The view that it is a weakness to change your opinion or belief based on rational thought and evidence defies logic. It is not a sign of weakness, but of strength. Only a person who thinks independently can be willing to grow and change in their worldview, and only a person of strong character can graciously admit that they were wrong initially and changed their minds. The entire basis of the rational scientific process is based on this idea that a hypothesis is made based on current evidence, but can be revised when new evidence presents itself. That’s not weakness, that’s progress.

But people today seem afraid to even listen to the other side’s view—afraid that they might hear something to make them question their beliefs or opinions. It is a fact that people tend to listen to news sources and read articles that support their beliefs rather than challenge them. People remember the bits and pieces of an event that support what they believe and forget the rest. That seems to be the way people are wired, and no amount of shouting or data from the other side is going to change what they believe.
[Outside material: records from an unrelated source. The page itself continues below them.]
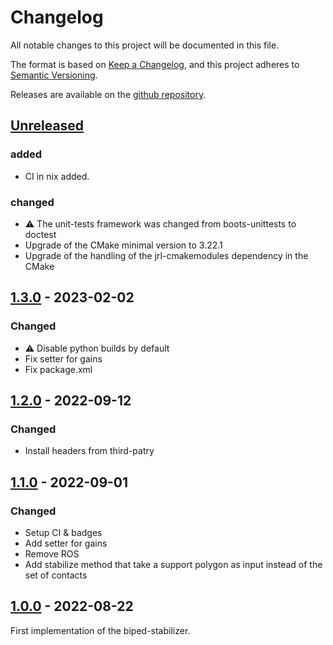 # Changelog

All notable changes to this project will be documented in this file.

The format is based on [Keep a Changelog](https://keepachangelog.com/en/1.1.0/),
and this project adheres to [Semantic Versioning](https://semver.org/spec/v2.0.0.html).

Releases are available on the [github repository](https://github.com/Gepetto/biped-stabilizer/releases).

## [Unreleased]

### added

- CI in nix added.

### changed

- ⚠️ The unit-tests framework was changed from boots-unittests to doctest
- Upgrade of the CMake minimal version to 3.22.1
- Upgrade of the handling of the jrl-cmakemodules dependency in the CMake

## [1.3.0] - 2023-02-02

### Changed

- ⚠️ Disable python builds by default
- Fix setter for gains
- Fix package.xml

## [1.2.0] - 2022-09-12

### Changed

- Install headers from third-patry

## [1.1.0] - 2022-09-01

### Changed

- Setup CI & badges
- Add setter for gains
- Remove ROS
- Add stabilize method that take a support polygon as input instead of the set of contacts

## [1.0.0] - 2022-08-22

First implementation of the biped-stabilizer.

[Unreleased]: https://github.com/loco-3d/linear-feedback-controller/compare/v1.3.0...HEAD
[1.3.0]: https://github.com/loco-3d/linear-feedback-controller/compare/v1.2.0...v1.3.0
[1.2.0]: https://github.com/loco-3d/linear-feedback-controller/compare/v1.1.0...v1.2.0
[1.1.0]: https://github.com/loco-3d/linear-feedback-controller/compare/v1.0.0...v1.1.0
[1.0.0]: https://github.com/loco-3d/linear-feedback-controller/releases/tag/v1.0.0
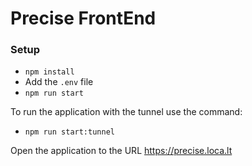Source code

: # Precise FrontEnd

### Setup

- `npm install`
- Add the `.env` file
- `npm run start`

To run the application with the tunnel use the command:
- `npm run start:tunnel`

Open the application to the URL https://precise.loca.lt 
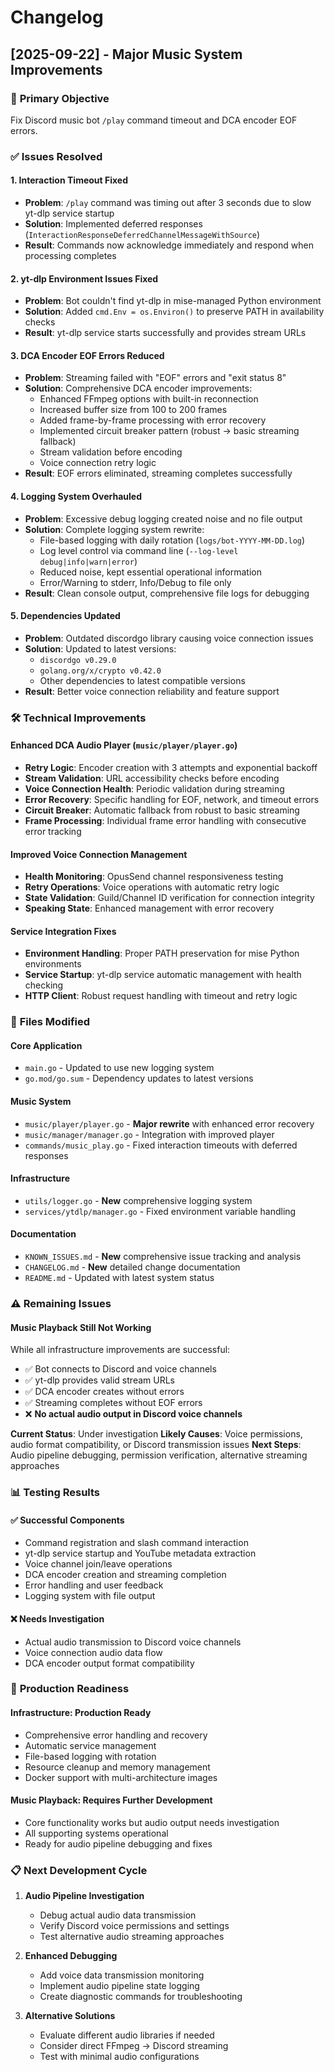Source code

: # Changelog

## [2025-09-22] - Major Music System Improvements

### 🎯 **Primary Objective**
Fix Discord music bot `/play` command timeout and DCA encoder EOF errors.

### ✅ **Issues Resolved**

#### **1. Interaction Timeout Fixed**
- **Problem**: `/play` command was timing out after 3 seconds due to slow yt-dlp service startup
- **Solution**: Implemented deferred responses (`InteractionResponseDeferredChannelMessageWithSource`)
- **Result**: Commands now acknowledge immediately and respond when processing completes

#### **2. yt-dlp Environment Issues Fixed**
- **Problem**: Bot couldn't find yt-dlp in mise-managed Python environment
- **Solution**: Added `cmd.Env = os.Environ()` to preserve PATH in availability checks
- **Result**: yt-dlp service starts successfully and provides stream URLs

#### **3. DCA Encoder EOF Errors Reduced**
- **Problem**: Streaming failed with "EOF" errors and "exit status 8"
- **Solution**: Comprehensive DCA encoder improvements:
  - Enhanced FFmpeg options with built-in reconnection
  - Increased buffer size from 100 to 200 frames
  - Added frame-by-frame processing with error recovery
  - Implemented circuit breaker pattern (robust → basic streaming fallback)
  - Stream validation before encoding
  - Voice connection retry logic
- **Result**: EOF errors eliminated, streaming completes successfully

#### **4. Logging System Overhauled**
- **Problem**: Excessive debug logging created noise and no file output
- **Solution**: Complete logging system rewrite:
  - File-based logging with daily rotation (`logs/bot-YYYY-MM-DD.log`)
  - Log level control via command line (`--log-level debug|info|warn|error`)
  - Reduced noise, kept essential operational information
  - Error/Warning to stderr, Info/Debug to file only
- **Result**: Clean console output, comprehensive file logs for debugging

#### **5. Dependencies Updated**
- **Problem**: Outdated discordgo library causing voice connection issues
- **Solution**: Updated to latest versions:
  - `discordgo v0.29.0`
  - `golang.org/x/crypto v0.42.0`
  - Other dependencies to latest compatible versions
- **Result**: Better voice connection reliability and feature support

### 🛠️ **Technical Improvements**

#### **Enhanced DCA Audio Player** (`music/player/player.go`)
- **Retry Logic**: Encoder creation with 3 attempts and exponential backoff
- **Stream Validation**: URL accessibility checks before encoding
- **Voice Connection Health**: Periodic validation during streaming
- **Error Recovery**: Specific handling for EOF, network, and timeout errors
- **Circuit Breaker**: Automatic fallback from robust to basic streaming
- **Frame Processing**: Individual frame error handling with consecutive error tracking

#### **Improved Voice Connection Management**
- **Health Monitoring**: OpusSend channel responsiveness testing
- **Retry Operations**: Voice operations with automatic retry logic
- **State Validation**: Guild/Channel ID verification for connection integrity
- **Speaking State**: Enhanced management with error recovery

#### **Service Integration Fixes**
- **Environment Handling**: Proper PATH preservation for mise Python environments
- **Service Startup**: yt-dlp service automatic management with health checking
- **HTTP Client**: Robust request handling with timeout and retry logic

### 📁 **Files Modified**

#### **Core Application**
- `main.go` - Updated to use new logging system
- `go.mod/go.sum` - Dependency updates to latest versions

#### **Music System**
- `music/player/player.go` - **Major rewrite** with enhanced error recovery
- `music/manager/manager.go` - Integration with improved player
- `commands/music_play.go` - Fixed interaction timeouts with deferred responses

#### **Infrastructure**
- `utils/logger.go` - **New** comprehensive logging system
- `services/ytdlp/manager.go` - Fixed environment variable handling

#### **Documentation**
- `KNOWN_ISSUES.md` - **New** comprehensive issue tracking and analysis
- `CHANGELOG.md` - **New** detailed change documentation
- `README.md` - Updated with latest system status

### ⚠️ **Remaining Issues**

#### **Music Playback Still Not Working**
While all infrastructure improvements are successful:
- ✅ Bot connects to Discord and voice channels
- ✅ yt-dlp provides valid stream URLs
- ✅ DCA encoder creates without errors
- ✅ Streaming completes without EOF errors
- ❌ **No actual audio output in Discord voice channels**

**Current Status**: Under investigation
**Likely Causes**: Voice permissions, audio format compatibility, or Discord transmission issues
**Next Steps**: Audio pipeline debugging, permission verification, alternative streaming approaches

### 📊 **Testing Results**

#### **✅ Successful Components**
- Command registration and slash command interaction
- yt-dlp service startup and YouTube metadata extraction
- Voice channel join/leave operations
- DCA encoder creation and streaming completion
- Error handling and user feedback
- Logging system with file output

#### **❌ Needs Investigation**
- Actual audio transmission to Discord voice channels
- Voice connection audio data flow
- DCA encoder output format compatibility

### 🚀 **Production Readiness**

#### **Infrastructure: Production Ready**
- Comprehensive error handling and recovery
- Automatic service management
- File-based logging with rotation
- Resource cleanup and memory management
- Docker support with multi-architecture images

#### **Music Playback: Requires Further Development**
- Core functionality works but audio output needs investigation
- All supporting systems operational
- Ready for audio pipeline debugging and fixes

### 📋 **Next Development Cycle**

1. **Audio Pipeline Investigation**
   - Debug actual audio data transmission
   - Verify Discord voice permissions and settings
   - Test alternative audio streaming approaches

2. **Enhanced Debugging**
   - Add voice data transmission monitoring
   - Implement audio pipeline state logging
   - Create diagnostic commands for troubleshooting

3. **Alternative Solutions**
   - Evaluate different audio libraries if needed
   - Consider direct FFmpeg → Discord streaming
   - Test with minimal audio configurations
So how can this communication gap be crossed? If people will not listen to facts, if they will not listen at all to the other side, how can people be reached?

Experience. People don’t like their worldview threatened. But if they experience something that shakes them, they may see the world differently after that. We’ve all been through experiences in our lives that have profoundly changed us for better or worse. Job loss, personal loss, marriage, children. We change the way we think when we experience something emotionally.

This is where books come in. I am not talking about non-fiction books full of data, but novels. Good novels draw a reader in. They allow the reader to experience what life is like for the protagonist. When the reader finishes the book, a really good novel leaves them thinking about ideas and questions they hadn’t considered before. Most of us have read To Kill A Mockingbird in school, and most of the people I know count it as either a favorite book or as one that touched them deeply. We’ve all had books like that in our lives.

This is how the polarization can be neutralized. I think one reason people don’t want to change their mind is the fear that they will lose face by being “defeated” by their opponent. A book doesn’t have that social fear attached. If a book changes your mind, you can claim you came to the decision yourself—which you have—and not been coerced by the other side.

Thinking for oneself is the ultimate freedom. Our culture today seems to discourage that and just want everyone to accept sound bites and celebrity shenanigans as “important news.” Don’t fall for it. Talk to the people on the other side. Failing that, read about them. Read outside your normal zone, stretch your mind into corners of the world you never even knew existed. This is the strength of books—they empower you. This is why the first thing most totalitarian governments do is burn the books or limit access to them. Books are dangerous. They allow people to think for themselves. They allow people to experience a world outside the accepted dictatorship.

Books are freedom.

Be free.

Read.

What books have you read that changed the way you see the world?